§ **What you will do**
Extract from the entries below, exactly as given, only the lines from the line containing "a real number." to the line containing "Your implementation of", both lines included.

§ **Records to process**

● ● ●

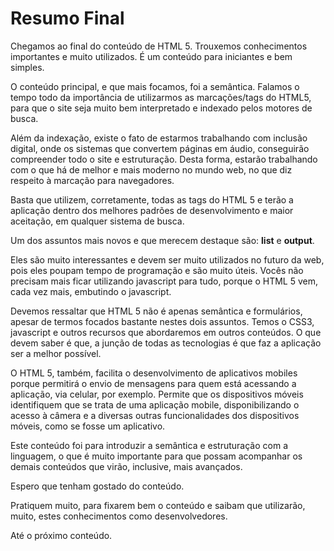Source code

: # Resumo Final

Chegamos ao final do conteúdo de HTML 5. Trouxemos conhecimentos importantes e muito utilizados. É um conteúdo para iniciantes e bem simples.

O conteúdo principal, e que mais focamos, foi a semântica. Falamos o tempo todo da importância de utilizarmos as marcações/tags do HTML5, para que o site seja muito bem interpretado e indexado pelos motores de busca.

Além da indexação, existe o fato de estarmos trabalhando com inclusão digital, onde os sistemas que convertem páginas em áudio, conseguirão compreender todo o site e estruturação. Desta forma, estarão trabalhando com o que há de melhor e mais moderno no mundo web, no que diz respeito à marcação para navegadores.

Basta que utilizem, corretamente, todas as tags do HTML 5 e terão a aplicação dentro dos melhores padrões de desenvolvimento e maior aceitação, em qualquer sistema de busca.

Um dos assuntos mais novos e que merecem destaque são: **list** e **output**.

Eles são muito interessantes e devem ser muito utilizados no futuro da web, pois eles poupam tempo de programação e são muito úteis. Vocês não precisam mais ficar utilizando javascript para tudo, porque o HTML 5 vem, cada vez mais, embutindo o javascript.

Devemos ressaltar que HTML 5 não é apenas semântica e formulários, apesar de termos focados bastante nestes dois assuntos. Temos o CSS3, javascript e outros recursos que abordaremos em outros conteúdos. O que devem saber é que, a junção de todas as tecnologias é que faz a aplicação ser a melhor possível.

O HTML 5, também, facilita o desenvolvimento de aplicativos mobiles porque permitirá o envio de mensagens para quem está acessando a aplicação, via celular, por exemplo. Permite que os dispositivos móveis identifiquem que se trata de uma aplicação mobile, disponibilizando o acesso à câmera e a diversas outras funcionalidades dos dispositivos móveis, como se fosse um aplicativo.

Este conteúdo foi para introduzir a semântica e estruturação com a linguagem, o que é muito importante para que possam acompanhar os demais conteúdos que virão, inclusive, mais avançados.

Espero que tenham gostado do conteúdo.

Pratiquem muito, para fixarem bem o conteúdo e saibam que utilizarão, muito, estes conhecimentos como desenvolvedores.

Até o próximo conteúdo.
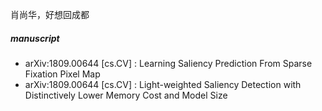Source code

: 肖尚华，好想回成都

##### manuscript
 - arXiv:1809.00644 [cs.CV] : Learning Saliency Prediction From Sparse Fixation Pixel Map
 - arXiv:1809.00644 [cs.CV] : Light-weighted Saliency Detection with Distinctively Lower Memory Cost and Model Size

[1]: https://arxiv.org/abs/1809.00644
[2]: https://arxiv.org/abs/1809.00644
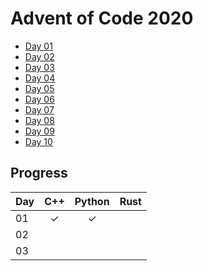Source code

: 
# Advent of Code 2020

* [Day 01](01day)
* [Day 02](02day)
* [Day 03](03day)
* [Day 04](04day)
* [Day 05](05day)
* [Day 06](06day)
* [Day 07](07day)
* [Day 08](08day)
* [Day 09](09day)
* [Day 10](10day)

## Progress

| Day | C++ | Python | Rust |
|:----|:---:|:------:|:----:|
| 01  |  ✓  |  ✓     |      |
| 02  |     |        |      |
| 03  |     |        |      |

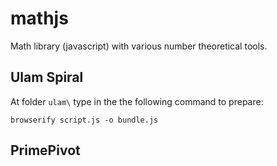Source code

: mathjs
======

Math library (javascript) with various number theoretical tools.


## Ulam Spiral

At folder `ulam\` type in the the following command to prepare:

`browserify script.js -o bundle.js`

## PrimePivot
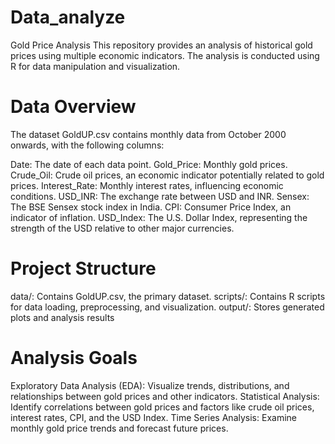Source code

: # Data_analyze
Gold Price Analysis
This repository provides an analysis of historical gold prices using multiple economic indicators. The analysis is conducted using R for data manipulation and visualization.

# Data Overview
The dataset GoldUP.csv contains monthly data from October 2000 onwards, with the following columns:

Date: The date of each data point.
Gold_Price: Monthly gold prices.
Crude_Oil: Crude oil prices, an economic indicator potentially related to gold prices.
Interest_Rate: Monthly interest rates, influencing economic conditions.
USD_INR: The exchange rate between USD and INR.
Sensex: The BSE Sensex stock index in India.
CPI: Consumer Price Index, an indicator of inflation.
USD_Index: The U.S. Dollar Index, representing the strength of the USD relative to other major currencies.

# Project Structure
data/: Contains GoldUP.csv, the primary dataset.
scripts/: Contains R scripts for data loading, preprocessing, and visualization.
output/: Stores generated plots and analysis results

# Analysis Goals
Exploratory Data Analysis (EDA): Visualize trends, distributions, and relationships between gold prices and other indicators.
Statistical Analysis: Identify correlations between gold prices and factors like crude oil prices, interest rates, CPI, and the USD Index.
Time Series Analysis: Examine monthly gold price trends and forecast future prices.

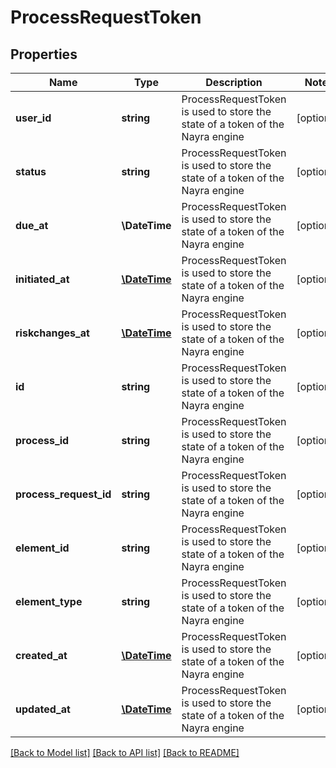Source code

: # ProcessRequestToken

## Properties
Name | Type | Description | Notes
------------ | ------------- | ------------- | -------------
**user_id** | **string** | ProcessRequestToken is used to store the state of a token of the Nayra engine | [optional] 
**status** | **string** | ProcessRequestToken is used to store the state of a token of the Nayra engine | [optional] 
**due_at** | **\DateTime** | ProcessRequestToken is used to store the state of a token of the Nayra engine | [optional] 
**initiated_at** | [**\DateTime**](\DateTime.md) | ProcessRequestToken is used to store the state of a token of the Nayra engine | [optional] 
**riskchanges_at** | [**\DateTime**](\DateTime.md) | ProcessRequestToken is used to store the state of a token of the Nayra engine | [optional] 
**id** | **string** | ProcessRequestToken is used to store the state of a token of the Nayra engine | [optional] 
**process_id** | **string** | ProcessRequestToken is used to store the state of a token of the Nayra engine | [optional] 
**process_request_id** | **string** | ProcessRequestToken is used to store the state of a token of the Nayra engine | [optional] 
**element_id** | **string** | ProcessRequestToken is used to store the state of a token of the Nayra engine | [optional] 
**element_type** | **string** | ProcessRequestToken is used to store the state of a token of the Nayra engine | [optional] 
**created_at** | [**\DateTime**](\DateTime.md) | ProcessRequestToken is used to store the state of a token of the Nayra engine | [optional] 
**updated_at** | [**\DateTime**](\DateTime.md) | ProcessRequestToken is used to store the state of a token of the Nayra engine | [optional] 

[[Back to Model list]](../README.md#documentation-for-models) [[Back to API list]](../README.md#documentation-for-api-endpoints) [[Back to README]](../README.md)


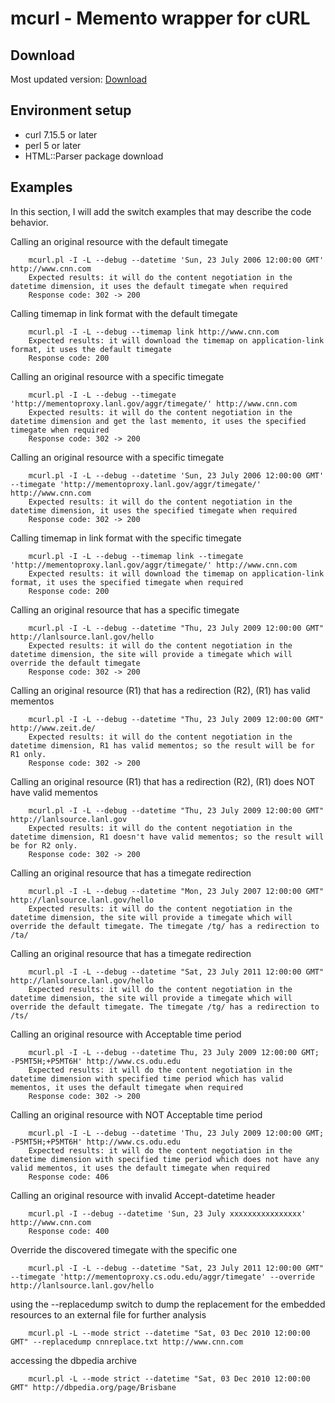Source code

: mcurl - Memento wrapper for cURL
================================

Download
-------------------------

Most updated version: [Download](http://www.cs.odu.edu/~aalsum/mcurl/)

Environment setup
-------------------------

* curl 7.15.5 or later
* perl 5 or later
* HTML::Parser package download

Examples
-------------------------

In this section, I will add the switch examples that may describe the code behavior.

Calling an original resource with the default timegate

        mcurl.pl -I -L --debug --datetime 'Sun, 23 July 2006 12:00:00 GMT' http://www.cnn.com 
        Expected results: it will do the content negotiation in the datetime dimension, it uses the default timegate when required 
        Response code: 302 -> 200 


Calling timemap in link format with the default timegate

        mcurl.pl -I -L --debug --timemap link http://www.cnn.com 
        Expected results: it will download the timemap on application-link format, it uses the default timegate 
        Response code: 200 

Calling an original resource with a specific timegate

        mcurl.pl -I -L --debug --timegate 'http://mementoproxy.lanl.gov/aggr/timegate/' http://www.cnn.com 
        Expected results: it will do the content negotiation in the datetime dimension and get the last memento, it uses the specified timegate when required 
        Response code: 302 -> 200 

Calling an original resource with a specific timegate

        mcurl.pl -I -L --debug --datetime 'Sun, 23 July 2006 12:00:00 GMT' --timegate 'http://mementoproxy.lanl.gov/aggr/timegate/' http://www.cnn.com 
        Expected results: it will do the content negotiation in the datetime dimension, it uses the specified timegate when required 
        Response code: 302 -> 200 
        
Calling timemap in link format with the specific timegate

        mcurl.pl -I -L --debug --timemap link --timegate 'http://mementoproxy.lanl.gov/aggr/timegate/' http://www.cnn.com 
        Expected results: it will download the timemap on application-link format, it uses the specified timegate when required 
        Response code: 200 

Calling an original resource that has a specific timegate

        mcurl.pl -I -L --debug --datetime "Thu, 23 July 2009 12:00:00 GMT" http://lanlsource.lanl.gov/hello 
        Expected results: it will do the content negotiation in the datetime dimension, the site will provide a timegate which will override the default timegate 
        Response code: 302 -> 200 

Calling an original resource (R1) that has a redirection (R2), (R1) has valid mementos

        mcurl.pl -I -L --debug --datetime "Thu, 23 July 2009 12:00:00 GMT" http://www.zeit.de/ 
        Expected results: it will do the content negotiation in the datetime dimension, R1 has valid mementos; so the result will be for R1 only. 
        Response code: 302 -> 200 

Calling an original resource (R1) that has a redirection (R2), (R1) does NOT have valid mementos

        mcurl.pl -I -L --debug --datetime "Thu, 23 July 2009 12:00:00 GMT" http://lanlsource.lanl.gov 
        Expected results: it will do the content negotiation in the datetime dimension, R1 doesn't have valid mementos; so the result will be for R2 only. 
        Response code: 302 -> 200 

Calling an original resource that has a timegate redirection

        mcurl.pl -I -L --debug --datetime "Mon, 23 July 2007 12:00:00 GMT" http://lanlsource.lanl.gov/hello 
        Expected results: it will do the content negotiation in the datetime dimension, the site will provide a timegate which will override the default timegate. The timegate /tg/ has a redirection to /ta/ 

Calling an original resource that has a timegate redirection

        mcurl.pl -I -L --debug --datetime "Sat, 23 July 2011 12:00:00 GMT" http://lanlsource.lanl.gov/hello 
        Expected results: it will do the content negotiation in the datetime dimension, the site will provide a timegate which will override the default timegate. The timegate /tg/ has a redirection to /ts/ 

Calling an original resource with Acceptable time period

        mcurl.pl -I -L --debug --datetime Thu, 23 July 2009 12:00:00 GMT; -P5MT5H;+P5MT6H' http://www.cs.odu.edu 
        Expected results: it will do the content negotiation in the datetime dimension with specified time period which has valid mementos, it uses the default timegate when required 
        Response code: 302 -> 200 

Calling an original resource with NOT Acceptable time period

        mcurl.pl -I -L --debug --datetime 'Thu, 23 July 2009 12:00:00 GMT; -P5MT5H;+P5MT6H' http://www.cs.odu.edu 
        Expected results: it will do the content negotiation in the datetime dimension with specified time period which does not have any valid mementos, it uses the default timegate when required 
        Response code: 406 

Calling an original resource with invalid Accept-datetime header

        mcurl.pl -I --debug --datetime 'Sun, 23 July xxxxxxxxxxxxxxxx' http://www.cnn.com 
        Response code: 400 

Override the discovered timegate with the specific one

        mcurl.pl -I -L --debug --datetime "Sat, 23 July 2011 12:00:00 GMT" --timegate 'http://mementoproxy.cs.odu.edu/aggr/timegate' --override http://lanlsource.lanl.gov/hello 

using the --replacedump switch to dump the replacement for the embedded resources to an external file for further analysis

        mcurl.pl -L --mode strict --datetime "Sat, 03 Dec 2010 12:00:00 GMT" --replacedump cnnreplace.txt http://www.cnn.com 

accessing the dbpedia archive

        mcurl.pl -L --mode strict --datetime "Sat, 03 Dec 2010 12:00:00 GMT" http://dbpedia.org/page/Brisbane
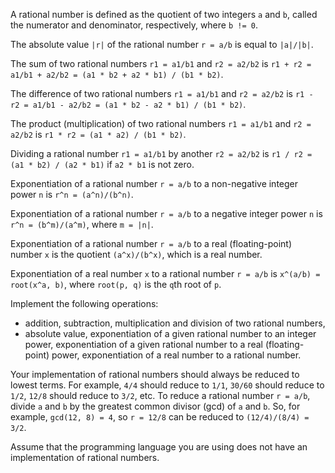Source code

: A rational number is defined as the quotient of two integers `a` and `b`, called the numerator and denominator, respectively, where `b != 0`.

The absolute value `|r|` of the rational number `r = a/b` is equal to `|a|/|b|`.

The sum of two rational numbers `r1 = a1/b1` and `r2 = a2/b2` is `r1 + r2 = a1/b1 + a2/b2 = (a1 * b2 + a2 * b1) / (b1 * b2)`.

The difference of two rational numbers `r1 = a1/b1` and `r2 = a2/b2` is `r1 - r2 = a1/b1 - a2/b2 = (a1 * b2 - a2 * b1) / (b1 * b2)`.

The product (multiplication) of two rational numbers `r1 = a1/b1` and `r2 = a2/b2` is `r1 * r2 = (a1 * a2) / (b1 * b2)`.

Dividing a rational number `r1 = a1/b1` by another `r2 = a2/b2` is `r1 / r2 = (a1 * b2) / (a2 * b1)` if `a2 * b1` is not zero.

Exponentiation of a rational number `r = a/b` to a non-negative integer power `n` is `r^n = (a^n)/(b^n)`.

Exponentiation of a rational number `r = a/b` to a negative integer power `n` is `r^n = (b^m)/(a^m)`, where `m = |n|`.

Exponentiation of a rational number `r = a/b` to a real (floating-point) number `x` is the quotient `(a^x)/(b^x)`, which is a real number.

Exponentiation of a real number `x` to a rational number `r = a/b` is `x^(a/b) = root(x^a, b)`, where `root(p, q)` is the `q`th root of `p`.

Implement the following operations:

- addition, subtraction, multiplication and division of two rational numbers,
- absolute value, exponentiation of a given rational number to an integer power, exponentiation of a given rational number to a real (floating-point) power, exponentiation of a real number to a rational number.

Your implementation of rational numbers should always be reduced to lowest terms. For example, `4/4` should reduce to `1/1`, `30/60` should reduce to `1/2`, `12/8` should reduce to `3/2`, etc. To reduce a rational number `r = a/b`, divide `a` and `b` by the greatest common divisor (gcd) of `a` and `b`. So, for example, `gcd(12, 8) = 4`, so `r = 12/8` can be reduced to `(12/4)/(8/4) = 3/2`.

Assume that the programming language you are using does not have an implementation of rational numbers.
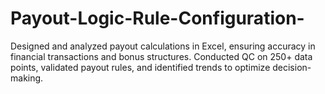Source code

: # Payout-Logic-Rule-Configuration-
Designed and analyzed payout calculations in Excel, ensuring accuracy in financial transactions and bonus structures. Conducted QC on 250+ data points, validated payout rules, and identified trends to optimize decision-making.
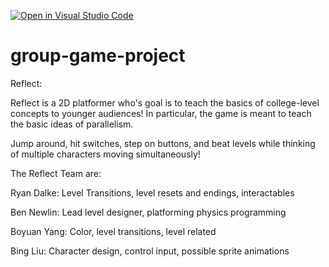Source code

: [![Open in Visual Studio Code](https://classroom.github.com/assets/open-in-vscode-c66648af7eb3fe8bc4f294546bfd86ef473780cde1dea487d3c4ff354943c9ae.svg)](https://classroom.github.com/online_ide?assignment_repo_id=10563170&assignment_repo_type=AssignmentRepo)
# group-game-project

Reflect:

Reflect is a 2D platformer who's goal is to teach the basics of college-level concepts to younger audiences! In particular, the game is meant to teach the basic ideas of parallelism.

Jump around, hit switches, step on buttons, and beat levels while thinking of multiple characters moving simultaneously!

The Reflect Team are:

Ryan Dalke: 
Level Transitions, level resets and endings, interactables

Ben Newlin:
Lead level designer, platforming physics programming

Boyuan Yang:
Color, level transitions, level related

Bing Liu:
Character design, control input, possible sprite animations
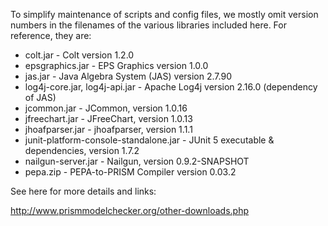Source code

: To simplify maintenance of scripts and config files, we mostly omit version numbers in the filenames of the various libraries included here. For reference, they are:

* colt.jar - Colt version 1.2.0
* epsgraphics.jar - EPS Graphics version 1.0.0
* jas.jar - Java Algebra System (JAS) version 2.7.90
* log4j-core.jar, log4j-api.jar - Apache Log4j version 2.16.0 (dependency of JAS)
* jcommon.jar - JCommon, version 1.0.16
* jfreechart.jar - JFreeChart, version 1.0.13
* jhoafparser.jar - jhoafparser, version 1.1.1
* junit-platform-console-standalone.jar - JUnit 5 executable & dependencies, version 1.7.2
* nailgun-server.jar - Nailgun, version 0.9.2-SNAPSHOT
* pepa.zip - PEPA-to-PRISM Compiler version 0.03.2

See here for more details and links:

http://www.prismmodelchecker.org/other-downloads.php
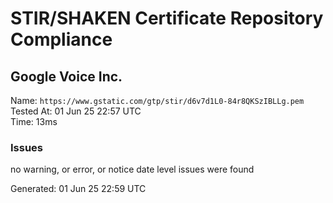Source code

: # STIR/SHAKEN Certificate Repository Compliance

## Google Voice Inc.

Name: `https://www.gstatic.com/gtp/stir/d6v7d1L0-84r8QKSzIBLLg.pem`\
Tested At: 01 Jun 25 22:57 UTC\
Time: 13ms

### Issues

no warning, or error, or notice date level issues were found

Generated: 01 Jun 25 22:59 UTC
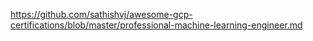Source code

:https://github.com/sathishvj/awesome-gcp-certifications/blob/master/professional-machine-learning-engineer.md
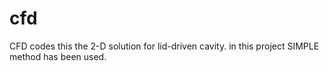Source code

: # cfd
CFD codes
this the 2-D solution for lid-driven cavity. 
in this project SIMPLE method has been used.
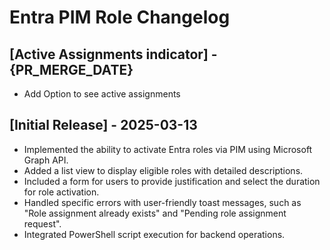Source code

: # Entra PIM Role Changelog

## [Active Assignments indicator] - {PR_MERGE_DATE}
- Add Option to see active assignments


## [Initial Release] - 2025-03-13

- Implemented the ability to activate Entra roles via PIM using Microsoft Graph API.
- Added a list view to display eligible roles with detailed descriptions.
- Included a form for users to provide justification and select the duration for role activation.
- Handled specific errors with user-friendly toast messages, such as "Role assignment already exists" and "Pending role assignment request".
- Integrated PowerShell script execution for backend operations.
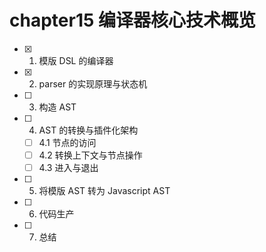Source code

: # chapter15 编译器核心技术概览

- [x] 1. 模版 DSL 的编译器
- [x] 2. parser 的实现原理与状态机
- [ ] 3. 构造 AST
- [ ] 4. AST 的转换与插件化架构
  - [ ] 4.1 节点的访问
  - [ ] 4.2 转换上下文与节点操作
  - [ ] 4.3 进入与退出
- [ ] 5. 将模版 AST 转为 Javascript AST
- [ ] 6. 代码生产
- [ ] 7. 总结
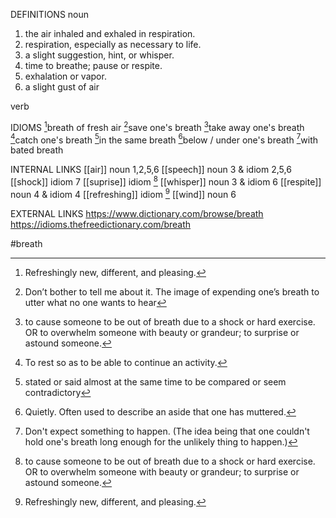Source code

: DEFINITIONS
noun
1. the air inhaled and exhaled in respiration.
2. respiration, especially as necessary to life.
3. a slight suggestion, hint, or whisper.
4. time to breathe; pause or respite.
5. exhalation or vapor.
6. a slight gust of air

verb

IDIOMS
[^1]breath of fresh air
[^2]save one's breath
[^3]take away one's breath
[^4]catch one's breath
[^5]in the same breath
[^6]below / under one's breath
[^7]with bated breath

INTERNAL LINKS
[[air]] noun 1,2,5,6
[[speech]] noun 3 & idiom 2,5,6
[[shock]] idiom 7
[[suprise]] idiom [^3]
[[whisper]] noun 3 & idiom 6
[[respite]] noun 4 & idiom 4
[[refreshing]] idiom [^1]
[[wind]] noun 6

EXTERNAL LINKS
https://www.dictionary.com/browse/breath
https://idioms.thefreedictionary.com/breath

#breath

[^1]: Refreshingly new, different, and pleasing.

[^2]: 	Don’t bother to tell me about it. The image of expending one’s breath to utter what no one wants to hear

[^3]:  to cause someone to be out of breath due to a shock or hard exercise. OR  to overwhelm someone with beauty or grandeur; to surprise or astound someone.

[^4]: To rest so as to be able to continue an activity.

[^5]: stated or said almost at the same time to be compared or seem contradictory

[^6]: Quietly. Often used to describe an aside that one has muttered.

[^7]: Don't expect something to happen. (The idea being that one couldn't hold one's breath long enough for the unlikely thing to happen.)
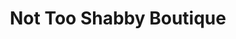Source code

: ---
title: "Not Too Shabby Boutique"
url: /miramar-beach/not-too-shabby-boutique/
shop: furniture
---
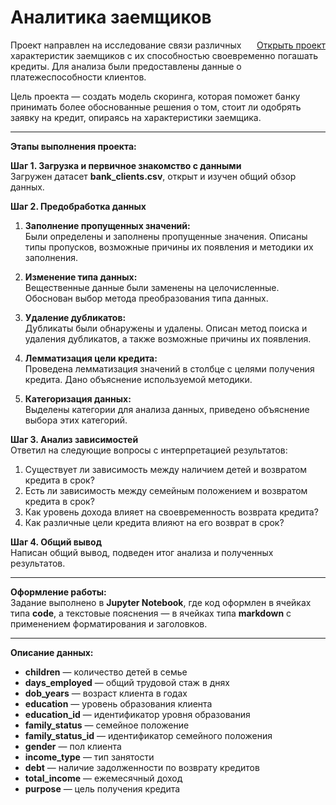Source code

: # Аналитика заемщиков
<a href="https://github.com/merekesabitov/Borrower-Analytics-Project/blob/main/Borrower-Analytics-Project.ipynb" style="float: right;">Открыть проект</a>

Проект направлен на исследование связи различных характеристик заемщиков с их способностью своевременно погашать кредиты. Для анализа были предоставлены данные о платежеспособности клиентов. 

Цель проекта — создать модель скоринга, которая поможет банку принимать более обоснованные решения о том, стоит ли одобрять заявку на кредит, опираясь на характеристики заемщика.

---

**Этапы выполнения проекта:**

**Шаг 1. Загрузка и первичное знакомство с данными**  
Загружен датасет **bank_clients.csv**, открыт и изучен общий обзор данных.

**Шаг 2. Предобработка данных**  
1. **Заполнение пропущенных значений:**  
   Были определены и заполнены пропущенные значения. Описаны типы пропусков, возможные причины их появления и методики их заполнения.

2. **Изменение типа данных:**  
   Вещественные данные были заменены на целочисленные. Обоснован выбор метода преобразования типа данных.

3. **Удаление дубликатов:**  
   Дубликаты были обнаружены и удалены. Описан метод поиска и удаления дубликатов, а также возможные причины их появления.

4. **Лемматизация цели кредита:**  
   Проведена лемматизация значений в столбце с целями получения кредита. Дано объяснение используемой методики.

5. **Категоризация данных:**  
   Выделены категории для анализа данных, приведено объяснение выбора этих категорий.

**Шаг 3. Анализ зависимостей**  
Ответил на следующие вопросы с интерпретацией результатов:
1. Существует ли зависимость между наличием детей и возвратом кредита в срок?
2. Есть ли зависимость между семейным положением и возвратом кредита в срок?
3. Как уровень дохода влияет на своевременность возврата кредита?
4. Как различные цели кредита влияют на его возврат в срок?

**Шаг 4. Общий вывод**  
Написан общий вывод, подведен итог анализа и полученных результатов.

---

**Оформление работы:**  
Задание выполнено в **Jupyter Notebook**, где код оформлен в ячейках типа **code**, а текстовые пояснения — в ячейках типа **markdown** с применением форматирования и заголовков.

---

**Описание данных:**

- **children** — количество детей в семье
- **days_employed** — общий трудовой стаж в днях
- **dob_years** — возраст клиента в годах
- **education** — уровень образования клиента
- **education_id** — идентификатор уровня образования
- **family_status** — семейное положение
- **family_status_id** — идентификатор семейного положения
- **gender** — пол клиента
- **income_type** — тип занятости
- **debt** — наличие задолженности по возврату кредитов
- **total_income** — ежемесячный доход
- **purpose** — цель получения кредита
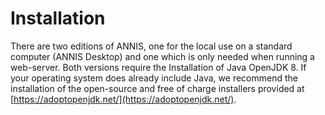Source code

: # Installation

There are two editions of ANNIS, one for the local use on a standard computer (ANNIS Desktop) and one which is only needed when running a web-server. 
Both versions require the Installation of Java OpenJDK 8.
If your operating system does already include Java, we recommend the installation of the open-source and free of charge installers provided at [https://adoptopenjdk.net/](https://adoptopenjdk.net/).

● ● ●

§ **Response box**
Exponentiation of a rational number `r = a/b` to a real (floating-point) number `x` is the quotient `(a^x)/(b^x)`, which is a real number.

Exponentiation of a real number `x` to a rational number `r = a/b` is `x^(a/b) = root(x^a, b)`, where `root(p, q)` is the `q`th root of `p`.

Implement the following operations:

- addition, subtraction, multiplication and division of two rational numbers,
- absolute value, exponentiation of a given rational number to an integer power, exponentiation of a given rational number to a real (floating-point) power, exponentiation of a real number to a rational number.

Your implementation of rational numbers should always be reduced to lowest terms. For example, `4/4` should reduce to `1/1`, `30/60` should reduce to `1/2`, `12/8` should reduce to `3/2`, etc. To reduce a rational number `r = a/b`, divide `a` and `b` by the greatest common divisor (gcd) of `a` and `b`. So, for example, `gcd(12, 8) = 4`, so `r = 12/8` can be reduced to `(12/4)/(8/4) = 3/2`.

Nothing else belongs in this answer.